**Work to complete**
Please give the number of lines in the material below that contain "たとえば", and provide nothing besides that number.

··········

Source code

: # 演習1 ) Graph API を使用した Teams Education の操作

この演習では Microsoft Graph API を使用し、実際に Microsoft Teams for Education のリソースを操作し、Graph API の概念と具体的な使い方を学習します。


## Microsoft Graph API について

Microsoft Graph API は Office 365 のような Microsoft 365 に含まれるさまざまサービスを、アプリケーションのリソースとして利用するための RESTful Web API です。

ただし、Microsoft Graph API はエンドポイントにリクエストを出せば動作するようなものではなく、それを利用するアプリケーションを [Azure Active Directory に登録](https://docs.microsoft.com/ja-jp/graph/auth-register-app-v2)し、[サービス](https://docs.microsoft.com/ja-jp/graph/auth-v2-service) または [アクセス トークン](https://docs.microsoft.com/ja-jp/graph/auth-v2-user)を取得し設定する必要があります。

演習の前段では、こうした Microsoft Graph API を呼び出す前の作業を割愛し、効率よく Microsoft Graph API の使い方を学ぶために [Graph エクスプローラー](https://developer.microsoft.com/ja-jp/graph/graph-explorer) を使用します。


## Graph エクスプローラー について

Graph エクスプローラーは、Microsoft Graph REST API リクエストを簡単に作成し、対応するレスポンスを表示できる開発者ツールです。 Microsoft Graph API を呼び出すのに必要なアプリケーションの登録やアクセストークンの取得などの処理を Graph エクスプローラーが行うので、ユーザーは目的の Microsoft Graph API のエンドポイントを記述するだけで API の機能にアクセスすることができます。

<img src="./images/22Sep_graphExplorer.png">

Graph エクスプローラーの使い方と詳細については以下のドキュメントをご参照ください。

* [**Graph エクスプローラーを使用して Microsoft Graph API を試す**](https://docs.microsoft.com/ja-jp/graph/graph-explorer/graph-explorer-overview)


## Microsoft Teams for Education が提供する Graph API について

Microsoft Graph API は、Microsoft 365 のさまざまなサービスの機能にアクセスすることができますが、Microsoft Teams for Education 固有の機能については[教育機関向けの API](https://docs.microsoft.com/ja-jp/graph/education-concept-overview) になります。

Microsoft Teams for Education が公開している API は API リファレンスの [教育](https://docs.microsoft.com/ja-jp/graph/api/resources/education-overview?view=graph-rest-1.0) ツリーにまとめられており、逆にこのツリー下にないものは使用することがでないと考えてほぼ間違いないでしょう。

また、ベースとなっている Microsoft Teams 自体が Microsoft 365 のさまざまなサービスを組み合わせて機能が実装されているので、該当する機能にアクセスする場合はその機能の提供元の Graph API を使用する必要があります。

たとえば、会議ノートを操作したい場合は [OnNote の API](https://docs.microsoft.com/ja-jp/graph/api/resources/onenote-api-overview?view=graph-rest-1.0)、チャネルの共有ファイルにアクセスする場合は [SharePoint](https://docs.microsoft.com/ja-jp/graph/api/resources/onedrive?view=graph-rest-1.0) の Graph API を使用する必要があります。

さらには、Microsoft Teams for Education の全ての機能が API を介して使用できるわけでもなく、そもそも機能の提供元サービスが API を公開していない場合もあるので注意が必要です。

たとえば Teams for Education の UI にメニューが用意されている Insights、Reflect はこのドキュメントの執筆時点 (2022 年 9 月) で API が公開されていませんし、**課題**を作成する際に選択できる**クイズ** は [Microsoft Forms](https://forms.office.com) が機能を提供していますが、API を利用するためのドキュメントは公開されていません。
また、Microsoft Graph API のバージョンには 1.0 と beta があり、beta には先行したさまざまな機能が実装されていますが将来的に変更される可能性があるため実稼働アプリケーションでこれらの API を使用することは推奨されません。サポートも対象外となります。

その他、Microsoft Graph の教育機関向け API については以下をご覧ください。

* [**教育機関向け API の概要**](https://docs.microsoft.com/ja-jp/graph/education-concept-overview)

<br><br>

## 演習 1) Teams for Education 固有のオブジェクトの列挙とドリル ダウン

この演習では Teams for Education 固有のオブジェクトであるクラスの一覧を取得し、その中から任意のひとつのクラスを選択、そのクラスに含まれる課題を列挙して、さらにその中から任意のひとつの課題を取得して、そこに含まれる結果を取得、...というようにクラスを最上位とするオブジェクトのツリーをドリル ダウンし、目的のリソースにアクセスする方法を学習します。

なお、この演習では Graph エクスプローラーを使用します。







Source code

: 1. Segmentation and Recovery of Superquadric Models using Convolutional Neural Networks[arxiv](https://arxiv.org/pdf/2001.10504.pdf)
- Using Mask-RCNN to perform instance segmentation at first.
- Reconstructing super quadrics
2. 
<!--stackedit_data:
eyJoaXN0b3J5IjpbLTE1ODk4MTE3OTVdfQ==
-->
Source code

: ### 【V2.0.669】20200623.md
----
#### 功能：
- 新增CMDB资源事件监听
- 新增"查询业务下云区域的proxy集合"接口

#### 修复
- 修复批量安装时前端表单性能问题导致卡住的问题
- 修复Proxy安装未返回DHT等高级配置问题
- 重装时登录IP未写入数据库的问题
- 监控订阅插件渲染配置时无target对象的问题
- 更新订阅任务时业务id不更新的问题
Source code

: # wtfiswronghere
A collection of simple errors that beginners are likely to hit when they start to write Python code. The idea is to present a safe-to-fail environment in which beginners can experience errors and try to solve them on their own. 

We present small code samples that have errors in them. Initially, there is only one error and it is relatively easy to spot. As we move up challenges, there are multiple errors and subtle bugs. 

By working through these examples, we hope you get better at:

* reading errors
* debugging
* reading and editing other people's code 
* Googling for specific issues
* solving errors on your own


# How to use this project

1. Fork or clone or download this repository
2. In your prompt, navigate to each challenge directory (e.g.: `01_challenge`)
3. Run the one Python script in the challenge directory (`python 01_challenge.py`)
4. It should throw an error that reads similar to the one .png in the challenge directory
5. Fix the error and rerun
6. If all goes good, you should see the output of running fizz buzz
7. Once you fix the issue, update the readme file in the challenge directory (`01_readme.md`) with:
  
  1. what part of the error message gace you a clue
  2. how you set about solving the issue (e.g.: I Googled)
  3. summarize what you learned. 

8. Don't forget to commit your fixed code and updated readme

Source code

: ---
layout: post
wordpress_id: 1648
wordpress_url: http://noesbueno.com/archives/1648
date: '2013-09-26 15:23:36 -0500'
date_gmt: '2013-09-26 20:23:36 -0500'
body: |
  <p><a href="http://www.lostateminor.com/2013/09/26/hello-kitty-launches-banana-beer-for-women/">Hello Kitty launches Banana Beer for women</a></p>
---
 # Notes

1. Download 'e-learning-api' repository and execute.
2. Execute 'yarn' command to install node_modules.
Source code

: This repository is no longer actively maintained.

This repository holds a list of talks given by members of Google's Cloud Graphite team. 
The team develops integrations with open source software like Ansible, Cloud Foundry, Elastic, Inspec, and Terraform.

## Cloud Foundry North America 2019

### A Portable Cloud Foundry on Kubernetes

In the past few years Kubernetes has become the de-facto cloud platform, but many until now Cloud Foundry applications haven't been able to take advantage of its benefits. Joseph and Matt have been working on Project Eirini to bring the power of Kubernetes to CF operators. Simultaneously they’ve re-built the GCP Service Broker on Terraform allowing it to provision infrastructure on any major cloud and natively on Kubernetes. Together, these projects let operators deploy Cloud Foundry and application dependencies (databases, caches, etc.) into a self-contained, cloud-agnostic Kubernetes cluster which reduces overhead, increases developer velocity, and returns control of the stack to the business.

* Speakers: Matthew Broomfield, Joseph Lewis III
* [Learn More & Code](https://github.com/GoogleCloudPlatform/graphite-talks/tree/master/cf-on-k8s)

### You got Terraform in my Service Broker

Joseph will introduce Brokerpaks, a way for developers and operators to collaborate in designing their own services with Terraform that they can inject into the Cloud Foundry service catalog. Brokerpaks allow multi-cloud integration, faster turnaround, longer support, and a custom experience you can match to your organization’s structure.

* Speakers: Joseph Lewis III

··········

**Response box**
2